Go with the Nismo CAI or the AEM CAI for the altima 3.5 throu '06. You cant possibly regret it, and you'll have plenty of moolah left over.


----------



## RealDealSE-R (Jan 7, 2007)

absolutely! CAI all the way ! just got mine installed its a injen,heres the model# injsp1978p i have a 2005 SE-R also and it sounds awsome.next is the under drive pulley.got a question though...should i use the underdrive or the new stock diameter underdrive pulley from unorthadox >????also I NEEEEED HEADERS any ideas on the best set, Dyno proven that is.


----------



## jcb272 (May 9, 2006)

^ stock diameter = no power increase


----------



## RealDealSE-R (Jan 7, 2007)

jcb272 said:


> ^ stock diameter = no power increase


uhh..actually i just dynoed my new Sc UA pulley and i got ..4hp and 5 Tq 1st run ,then let it cool for 20 minutes with fan on it and 35 degrees out and then got 230hp and 248.5 Tq so go figure..it was the Perfect Run/conditions = cool engine and warm drivetrain.:woowoo: i have the dyno sheets ,ill try and figure out how to upload them ( this will take all day ) for i am a nooB


----------



## AltimateSER (Jan 23, 2007)

I'd lower first myself. Eibach ProKit FTW.


----------



## RealDealSE-R (Jan 7, 2007)

AltimateSER said:


> I'd lower first myself. Eibach ProKit FTW.
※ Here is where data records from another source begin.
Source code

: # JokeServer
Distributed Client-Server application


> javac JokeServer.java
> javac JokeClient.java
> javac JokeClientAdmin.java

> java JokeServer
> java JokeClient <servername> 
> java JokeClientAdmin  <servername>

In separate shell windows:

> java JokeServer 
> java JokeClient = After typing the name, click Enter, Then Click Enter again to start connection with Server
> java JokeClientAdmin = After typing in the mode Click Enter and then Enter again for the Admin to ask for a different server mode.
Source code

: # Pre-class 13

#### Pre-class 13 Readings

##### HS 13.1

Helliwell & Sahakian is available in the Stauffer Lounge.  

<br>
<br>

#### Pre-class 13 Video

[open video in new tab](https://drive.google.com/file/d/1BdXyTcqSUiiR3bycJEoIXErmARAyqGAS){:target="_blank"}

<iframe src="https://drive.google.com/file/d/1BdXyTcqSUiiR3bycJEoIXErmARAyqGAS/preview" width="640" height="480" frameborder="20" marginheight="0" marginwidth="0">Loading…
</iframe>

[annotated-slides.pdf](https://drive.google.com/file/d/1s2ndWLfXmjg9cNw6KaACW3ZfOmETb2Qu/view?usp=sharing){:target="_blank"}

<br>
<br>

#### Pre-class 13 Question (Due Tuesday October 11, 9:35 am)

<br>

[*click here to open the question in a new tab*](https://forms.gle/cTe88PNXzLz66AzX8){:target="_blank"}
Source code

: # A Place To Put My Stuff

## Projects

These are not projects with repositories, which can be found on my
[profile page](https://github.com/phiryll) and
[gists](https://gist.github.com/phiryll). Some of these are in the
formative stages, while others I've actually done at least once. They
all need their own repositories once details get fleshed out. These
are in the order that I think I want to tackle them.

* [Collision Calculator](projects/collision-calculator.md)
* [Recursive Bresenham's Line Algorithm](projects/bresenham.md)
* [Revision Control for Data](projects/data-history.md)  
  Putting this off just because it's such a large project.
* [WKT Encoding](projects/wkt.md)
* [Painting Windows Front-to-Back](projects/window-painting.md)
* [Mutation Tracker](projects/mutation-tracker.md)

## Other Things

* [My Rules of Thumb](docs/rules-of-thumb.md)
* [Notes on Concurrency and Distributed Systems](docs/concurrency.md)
im currently looking for the best suspension setup available.its not that i dont want to lower it,its just i want to find the right setup.


----------



## jasonsBLKser (Jan 22, 2007)

I put HOTSHOT headers on my car they were about 600 bux, they put me ahead ALOT, very noticeable, the only problem is the stock muff's on the ser arn't made for that airflow so you have to cut them off and replace them otherwise you sound like a fucking coke bottle rattling the ground... lmao dont sound pretty at least.. but yeah, totally worth the money as far as an upgrade goes. LOVE them


----------



## Altima_SE-R (Feb 15, 2007)

RealDealSE-R said:


> im currently looking for the best suspension setup available.its not that i dont want to lower it,its just i want to find the right setup.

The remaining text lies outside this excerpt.